It was at the end of June 2016 that the call went out: Help create something to act to address the refugee problem! Inspired by posters put up on campus, seven students started a volunteer program called Ochanan with the cooperation of the Global Collaboration Center. The name combines the first syllables of Ochanomizu University and nanmin, the Japanese word for refugees.

The group brought first year, fourth year, and graduate students from different fields of study to the Global Collaboration Center to work together in a relaxed and harmonious atmosphere. Over the course of several meetings we worked to put our desire to help into a tangible form. Our priorities were that the project should be easy for us to carry out and that it should be something that other students collaborating could easily get involved in. Eventually we came up with an idea for a project that would combine things close to people’s daily lives. What we ended up carrying out was a joint project: collecting donations of clothes to be sent to a refugee camp and selling handmade embroidery from the organization Ibra wa Khayt, made by women who have fled from Syria. This was the second time that items from Ibra wa Khayt had been on sale at Ochanomizu, after they proved popular during an earlier volunteer event held by students from Global Studies for Inter-Cultural Cooperation (GICC) in February to “bring warmth to Syrian refugees.”
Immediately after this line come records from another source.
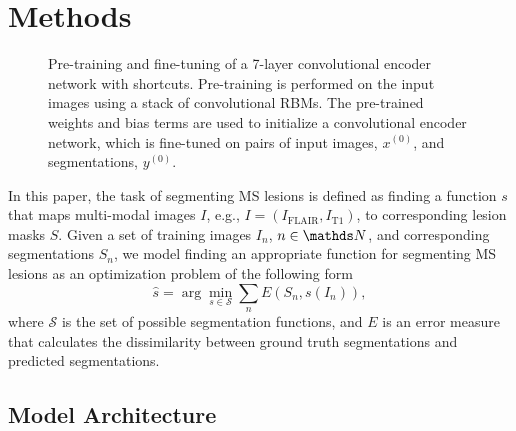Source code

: \section{Methods}
\label{sec:method}

\begin{figure*}[tb]
\centering


\caption{Pre-training and fine-tuning of a 7-layer convolutional encoder network
with shortcuts. Pre-training is performed on the input images using a stack of
convolutional RBMs. The pre-trained weights and bias terms are used to initialize
a convolutional encoder network, which is fine-tuned on pairs of input images,
$x^{(0)}$, and segmentations, $y^{(0)}$.}

\label{fig:network}
\end{figure*}

In this paper, the task of segmenting MS lesions is defined as finding a
function $s$ that maps multi-modal images $I$, e.g., $I = (I_\text{FLAIR},
I_\text{T1})$, to corresponding lesion masks $S$. Given a set of
training images $I_n$, $n \in \N$, and corresponding segmentations $S_n$, we
model finding an appropriate function for segmenting MS lesions as an
optimization problem of the following form
\begin{equation}
\hat{s} = \arg \min_{s \in \mathcal{S}} \sum_n E(S_n, s(I_n)),
\label{eq:segprob}
\end{equation}
where $\mathcal{S}$ is the set of possible segmentation functions, and $E$ is an
error measure that calculates the dissimilarity between ground truth
segmentations and predicted segmentations.

\subsection{Model Architecture}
We put up a sales counter and collection boxes during lunch break for a week in late October. Many students and members of faculty stopped by. Some people came with their arms full of donations and also brought clothes on successive days. After holding the event on campus, we repeated it the Kiinsai campus festival in November, where we were able to sell and receive donations from a wider range of people.

Selling accessories and collecting donations of clothing—these simple activities are almost an extension of people’s normal everyday lives. We will be happy if our project succeeded in making people think even a little of the plight of the refugees and to turn their thoughts to what they can do to help.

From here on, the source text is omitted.